--- DATA FOR THIS EXERCISE Enclosed Below ---

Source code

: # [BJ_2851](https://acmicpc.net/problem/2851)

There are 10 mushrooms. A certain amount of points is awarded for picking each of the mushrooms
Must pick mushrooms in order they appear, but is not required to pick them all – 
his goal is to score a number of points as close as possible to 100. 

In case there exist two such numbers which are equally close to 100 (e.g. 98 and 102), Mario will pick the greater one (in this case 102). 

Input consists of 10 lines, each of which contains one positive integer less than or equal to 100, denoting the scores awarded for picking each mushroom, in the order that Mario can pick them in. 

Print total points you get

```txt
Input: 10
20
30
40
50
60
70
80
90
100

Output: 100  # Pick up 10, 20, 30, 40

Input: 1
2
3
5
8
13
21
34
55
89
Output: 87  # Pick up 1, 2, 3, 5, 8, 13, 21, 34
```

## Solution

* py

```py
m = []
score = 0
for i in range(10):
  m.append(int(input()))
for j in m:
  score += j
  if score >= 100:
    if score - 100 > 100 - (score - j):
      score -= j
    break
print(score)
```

--- End of Enclosed DATA FOR THIS EXERCISE ---

* _GOAL OF THE EXERCISE_: Find "Input consists of" in the entries above, then repeat its line and all lines after it exactly, down to the last line.

* _OUTPUT BELOW_:
Input consists of 10 lines, each of which contains one positive integer less than or equal to 100, denoting the scores awarded for picking each mushroom, in the order that Mario can pick them in. 

Print total points you get

```txt
Input: 10
20
30
40
50
60
70
80
90
100

Output: 100  # Pick up 10, 20, 30, 40

Input: 1
2
3
5
8
13
21
34
55
89
Output: 87  # Pick up 1, 2, 3, 5, 8, 13, 21, 34
```

## Solution

* py

```py
m = []
score = 0
for i in range(10):
  m.append(int(input()))
for j in m:
  score += j
  if score >= 100:
    if score - 100 > 100 - (score - j):
      score -= j
    break
print(score)
```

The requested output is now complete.